*Problem statement*. Which lines below fall between the one containing "You can enable" and the one containing "## Integration with npm scripts"? Repeat them exactly, counting both of those lines, and add nothing else.

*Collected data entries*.
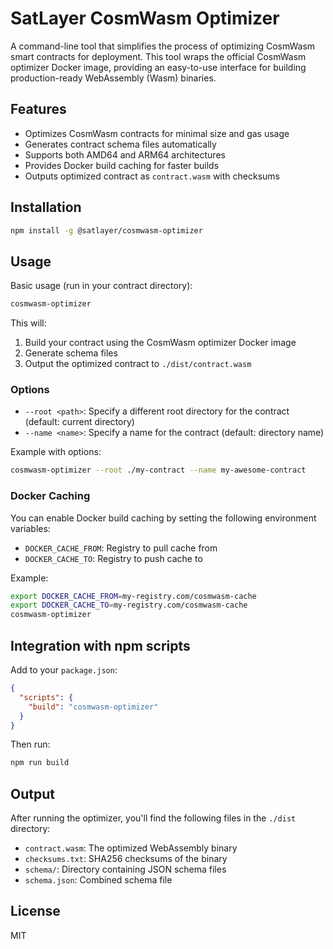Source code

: # SatLayer CosmWasm Optimizer

A command-line tool that simplifies the process of optimizing CosmWasm smart contracts for deployment.
This tool wraps the official CosmWasm optimizer Docker image,
providing an easy-to-use interface for building production-ready WebAssembly (Wasm) binaries.

## Features

- Optimizes CosmWasm contracts for minimal size and gas usage
- Generates contract schema files automatically
- Supports both AMD64 and ARM64 architectures
- Provides Docker build caching for faster builds
- Outputs optimized contract as `contract.wasm` with checksums

## Installation

```bash
npm install -g @satlayer/cosmwasm-optimizer
```

## Usage

Basic usage (run in your contract directory):

```bash
cosmwasm-optimizer
```

This will:

1. Build your contract using the CosmWasm optimizer Docker image
2. Generate schema files
3. Output the optimized contract to `./dist/contract.wasm`

### Options

- `--root <path>`: Specify a different root directory for the contract (default: current directory)
- `--name <name>`: Specify a name for the contract (default: directory name)

Example with options:

```bash
cosmwasm-optimizer --root ./my-contract --name my-awesome-contract
```

### Docker Caching

You can enable Docker build caching by setting the following environment variables:

- `DOCKER_CACHE_FROM`: Registry to pull cache from
- `DOCKER_CACHE_TO`: Registry to push cache to

Example:

```bash
export DOCKER_CACHE_FROM=my-registry.com/cosmwasm-cache
export DOCKER_CACHE_TO=my-registry.com/cosmwasm-cache
cosmwasm-optimizer
```

## Integration with npm scripts

Add to your `package.json`:

```json
{
  "scripts": {
    "build": "cosmwasm-optimizer"
  }
}
```

Then run:

```bash
npm run build
```

## Output

After running the optimizer, you'll find the following files in the `./dist` directory:

- `contract.wasm`: The optimized WebAssembly binary
- `checksums.txt`: SHA256 checksums of the binary
- `schema/`: Directory containing JSON schema files
- `schema.json`: Combined schema file

## License

MIT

*Written answer*.
You can enable Docker build caching by setting the following environment variables:

- `DOCKER_CACHE_FROM`: Registry to pull cache from
- `DOCKER_CACHE_TO`: Registry to push cache to

Example:

```bash
export DOCKER_CACHE_FROM=my-registry.com/cosmwasm-cache
export DOCKER_CACHE_TO=my-registry.com/cosmwasm-cache
cosmwasm-optimizer
```

## Integration with npm scripts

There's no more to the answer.